Ancient Egyptian gods and goddesses had a vast, elaborately connected network and their mythological stories had rivaled our own Indian ones in their larger than life quality. Incidentally both the civilizations had worshiped deities who had been half human – half animals (or had animal incarnations) and Mother Goddesses had been of supreme importance. Among all the ancient Egyptian gods and goddesses, Isis had been the most powerful and she had been worshiped as the Great Mother of All Gods and Nature. Wife of Osiris and mother of Horus, Isis had been an enchantress and she had civilized the world by instituting marriage and teaching women domestic skills. A very feminine deity, she had been the perfect consort of Osiris, until he was murdered and dismembered by his own brother Seth, in a fit of jealousy. A grief stricken Isis had literally wept floods of tears and she had painstakingly collected all the parts to revive Osiris briefly with her magical powers.

Their union had produced a son, Horus and Osiris had returned to become god of the underworld. Meanwhile, Isis had given birth to Horus alone and protected the young god until he had become old enough to avenge the death of his father.

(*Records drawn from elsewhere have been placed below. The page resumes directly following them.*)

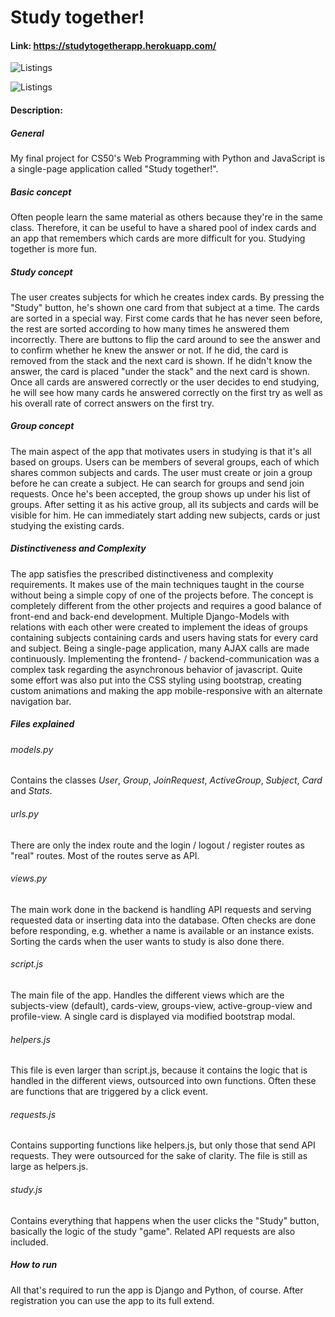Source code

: # Study together!
#### Link: https://studytogetherapp.herokuapp.com/

![Listings](https://github.com/Andreas1593/CS50W/tree/Final-Project/finalproject/study/static/images/study.gif?raw=true)

![Listings](https://github.com/Andreas1593/CS50W/tree/Final-Project/finalproject/study/static/images/mobile.gif?raw=true)

#### Description:

##### General

My final project for CS50's Web Programming with Python and JavaScript is a single-page application called "Study together!".


##### Basic concept

Often people learn the same material as others because they're in the same class. Therefore, it can be useful to have a shared pool of index cards and an app that remembers which cards are more difficult for you. Studying together is more fun.

##### Study concept

The user creates subjects for which he creates index cards.
By pressing the "Study" button, he's shown one card from that subject at a time. The cards are sorted in a special way. First come cards that he has never seen before, the rest are sorted according to how many times he answered them incorrectly.
There are buttons to flip the card around to see the answer and to confirm whether he knew the answer or not. If he did, the card is removed from the stack and the next card is shown. If he didn't know the answer, the card is placed "under the stack" and the next card is shown.
Once all cards are answered correctly or the user decides to end studying, he will see how many cards he answered correctly on the first try as well as his overall rate of correct answers on the first try.

##### Group concept

The main aspect of the app that motivates users in studying is that it's all based on groups. Users can be members of several groups, each of which shares common subjects and cards.
The user must create or join a group before he can create a subject. He can search for groups and send join requests. Once he's been accepted, the group shows up under his list of groups. After setting it as his active group, all its subjects and cards will be visible for him. He can immediately start adding new subjects, cards or just studying the existing cards.

##### Distinctiveness and Complexity

The app satisfies the prescribed distinctiveness and complexity requirements.
It makes use of the main techniques taught in the course without being a simple copy of one of the projects before. The concept is completely different from the other projects and requires a good balance of front-end and back-end development.
Multiple Django-Models with relations with each other were created to implement the ideas of groups containing subjects containing cards and users having stats for every card and subject.
Being a single-page application, many AJAX calls are made continuously. Implementing the frontend- / backend-communication was a complex task regarding the asynchronous behavior of javascript.
Quite some effort was also put into the CSS styling using bootstrap, creating custom animations and making the app mobile-responsive with an alternate navigation bar.

##### Files explained

###### models.py

Contains the classes *User*, *Group*, *JoinRequest*, *ActiveGroup*, *Subject*, *Card* and *Stats*.

###### urls.py

There are only the index route and the login / logout / register routes as "real" routes. Most of the routes serve as API.

###### views.py

The main work done in the backend is handling API requests and serving requested data or inserting data into the database. Often checks are done before responding, e.g. whether a name is available or an instance exists. Sorting the cards when the user wants to study is also done there.

###### script.js

The main file of the app. Handles the different views which are the subjects-view (default), cards-view, groups-view, active-group-view and profile-view. A single card is displayed via modified bootstrap modal.

###### helpers.js

This file is even larger than script.js, because it contains the logic that is handled in the different views, outsourced into own functions. Often these are functions that are triggered by a click event.

###### requests.js

Contains supporting functions like helpers.js, but only those that send API requests. They were outsourced for the sake of clarity. The file is still as large as helpers.js.

###### study.js

Contains everything that happens when the user clicks the "Study" button, basically the logic of the study "game". Related API requests are also included.

##### How to run

All that's required to run the app is Django and Python, of course.
After registration you can use the app to its full extend.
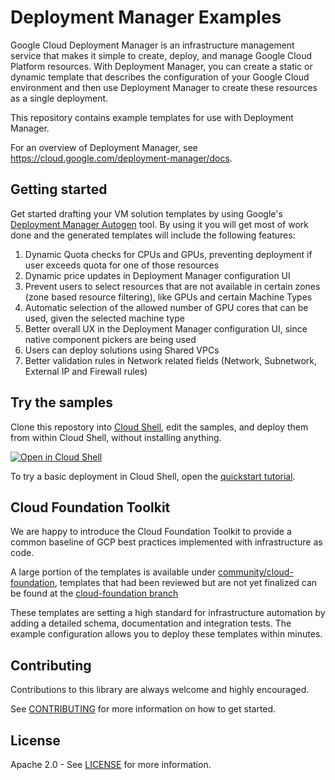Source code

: # Deployment Manager Examples

Google Cloud Deployment Manager is an infrastructure management service that makes it simple to create, deploy, and manage Google Cloud Platform resources. With Deployment Manager, you can create a static or dynamic template that describes the configuration of your Google Cloud environment and then use Deployment Manager to create these resources as a single deployment.

This repository contains example templates for use with Deployment Manager.

For an overview of Deployment Manager, see https://cloud.google.com/deployment-manager/docs.

## Getting started

Get started drafting your VM solution templates by using Google's [Deployment Manager Autogen](https://github.com/GoogleCloudPlatform/deploymentmanager-autogen) tool. By using it you will get most of work done and the generated templates will include the following features:

1. Dynamic Quota checks for CPUs and GPUs, preventing deployment if user exceeds quota for one of those resources
2. Dynamic price updates in Deployment Manager configuration UI
3. Prevent users to select resources that are not available in certain zones (zone based resource filtering), like GPUs and certain Machine Types
4. Automatic selection of the allowed number of GPU cores that can be used, given the selected machine type
5. Better overall UX in the Deployment Manager configuration UI, since native component pickers are being used
6. Users can deploy solutions using Shared VPCs
7. Better validation rules in Network related fields (Network, Subnetwork, External IP and Firewall rules)

## Try the samples

Clone this repostory into [Cloud Shell](https://cloud.google.com/shell/), edit the samples, and deploy them from within Cloud Shell, without installing anything.

[![Open in Cloud Shell](http://gstatic.com/cloudssh/images/open-btn.svg)](https://console.cloud.google.com/cloudshell/open?git_repo=https%3A%2F%2Fgithub.com%2FGoogleCloudPlatform%2Fdeploymentmanager-samples&page=editor)

To try a basic deployment in Cloud Shell, open the [quickstart tutorial](https://console.cloud.google.com/cloudshell/open?git_repo=https%3A%2F%2Fgithub.com%2FGoogleCloudPlatform%2Fdeploymentmanager-samples&page=editor&tutorial=quickstart.md).

## Cloud Foundation Toolkit

We are happy to introduce the Cloud Foundation Toolkit to provide a common baseline of GCP best practices implemented with infrastructure as code.

A large portion of the templates is available under [community/cloud-foundation](https://github.com/GoogleCloudPlatform/deploymentmanager-samples/tree/master/community/cloud-foundation), templates that had been reviewed but are not yet finalized can be found at the [cloud-foundation branch](https://github.com/GoogleCloudPlatform/deploymentmanager-samples/tree/cloud-foundation/community/cloud-foundation)

These templates are setting a high standard for infrastructure automation by adding a detailed schema, documentation and integration tests. The example configuration allows you to deploy these templates within minutes.

## Contributing

Contributions to this library are always welcome and highly encouraged.

See [CONTRIBUTING](CONTRIBUTING) for more information on how to get started.

## License

Apache 2.0 - See [LICENSE](LICENSE) for more information.
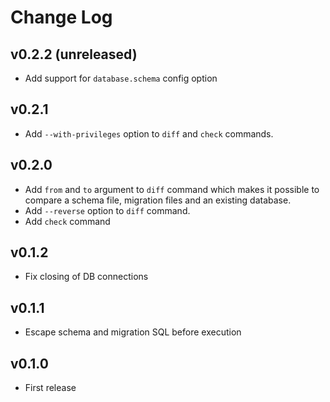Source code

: # Change Log

## v0.2.2 (unreleased)

* Add support for `database.schema` config option

## v0.2.1

* Add `--with-privileges` option to `diff` and `check` commands.

## v0.2.0

* Add `from` and `to` argument to `diff` command which makes it possible
  to compare a schema file, migration files and an existing database.
* Add `--reverse` option to `diff` command.
* Add `check` command

## v0.1.2

* Fix closing of DB connections

## v0.1.1

* Escape schema and migration SQL before execution

## v0.1.0

* First release
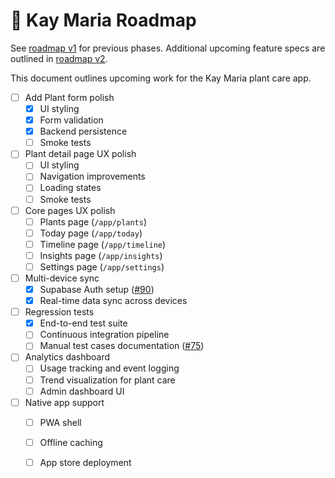 # 🌱 Kay Maria Roadmap

See [roadmap v1](./docs/roadmaps/roadmap-v1.md) for previous phases. Additional upcoming feature specs are outlined in [roadmap v2](./docs/roadmaps/roadmap-v2.md).

This document outlines upcoming work for the Kay Maria plant care app.

- [ ] Add Plant form polish
   - [x] UI styling
   - [x] Form validation
   - [x] Backend persistence
   - [ ] Smoke tests

- [ ] Plant detail page UX polish
  - [ ] UI styling
  - [ ] Navigation improvements
  - [ ] Loading states
  - [ ] Smoke tests

- [ ] Core pages UX polish
  - [ ] Plants page (`/app/plants`)
  - [ ] Today page (`/app/today`)
  - [ ] Timeline page (`/app/timeline`)
  - [ ] Insights page (`/app/insights`)
  - [ ] Settings page (`/app/settings`)

- [ ] Multi-device sync
  - [x] Supabase Auth setup ([#90](https://github.com/osmond/kaymaria/issues/90))
  - [x] Real-time data sync across devices
- [ ] Regression tests
  - [x] End-to-end test suite
  - [ ] Continuous integration pipeline
  - [ ] Manual test cases documentation ([#75](https://github.com/osmond/kaymaria/issues/75))
- [ ] Analytics dashboard
  - [ ] Usage tracking and event logging
  - [ ] Trend visualization for plant care
  - [ ] Admin dashboard UI
- [ ] Native app support
  - [ ] PWA shell
  - [ ] Offline caching
  - [ ] App store deployment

Horus had defeated Seth in combat and Isis had gone down history as healer, giver of life and protector of kings. Since Pharaohs had identified themselves as Horus, they had believed Isis to be their divine mother and she had been worshiped as the Goddess of Ten Thousand Names, of women, purity and sexuality. The cult of Isis had been the longest running faith in Egypt and its followers had been found far and wide. Symbolized by a throne on her head, the Goddess Mother had reached the peak of her popularity during the Roman period when she had been devoutly worshiped throughout Greece and the Roman Empire.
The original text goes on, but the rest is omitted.